The source referenced by the OP has some credibility ...but what about Microsoft - what is the stance on struct usage? I sought some extra learning from Microsoft, and here is what I found:
Consider defining a structure instead of a class if instances of the
type are small and commonly short-lived or are commonly embedded in
other objects.
Do not define a structure unless the type has all of the following characteristics:
- It logically represents a single value, similar to primitive types (integer, double, and so on).
- It has an instance size smaller than 16 bytes.
- It is immutable.
- It will not have to be boxed frequently.

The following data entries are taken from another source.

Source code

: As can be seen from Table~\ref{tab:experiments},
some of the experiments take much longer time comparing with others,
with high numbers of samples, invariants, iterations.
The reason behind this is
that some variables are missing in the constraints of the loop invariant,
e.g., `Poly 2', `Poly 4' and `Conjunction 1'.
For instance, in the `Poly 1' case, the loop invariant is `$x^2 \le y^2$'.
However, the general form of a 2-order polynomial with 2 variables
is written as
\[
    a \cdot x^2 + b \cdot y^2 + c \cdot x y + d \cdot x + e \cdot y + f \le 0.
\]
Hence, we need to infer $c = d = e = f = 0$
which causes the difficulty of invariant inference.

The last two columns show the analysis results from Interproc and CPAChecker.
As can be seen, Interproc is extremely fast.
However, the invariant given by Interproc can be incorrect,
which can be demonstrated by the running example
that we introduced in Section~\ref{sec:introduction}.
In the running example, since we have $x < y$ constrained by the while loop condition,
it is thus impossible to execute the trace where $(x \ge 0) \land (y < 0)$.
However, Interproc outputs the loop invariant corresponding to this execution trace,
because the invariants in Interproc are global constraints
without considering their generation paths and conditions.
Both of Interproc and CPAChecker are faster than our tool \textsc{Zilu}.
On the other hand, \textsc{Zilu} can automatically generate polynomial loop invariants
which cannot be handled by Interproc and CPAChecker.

Microsoft consistently violates those rules
Okay, #2 and #3 anyway. Our beloved dictionary has 2 internal structs:
[StructLayout(LayoutKind.Sequential)] // default for structs
private struct Entry //<Tkey, TValue>
{
// View code at *Reference Source
}
[Serializable, StructLayout(LayoutKind.Sequential)]
public struct Enumerator :
IEnumerator<KeyValuePair<TKey, TValue>>, IDisposable,
IDictionaryEnumerator, IEnumerator
{
// View code at *Reference Source
}
*Reference Source
The 'JonnyCantCode.com' source got 3 out of 4 - quite forgivable since #4 probably wouldn't be an issue. If you find yourself boxing a struct, rethink your architecture.
Let's look at why Microsoft would use these structs:
- Each struct,
Entry
and Enumerator
, represent single values.
- Speed
Entry
is never passed as a parameter outside of the Dictionary class. Further investigation shows that in order to satisfy implementation of IEnumerable, Dictionary uses the Enumerator
struct which it copies every time an enumerator is requested ...makes sense.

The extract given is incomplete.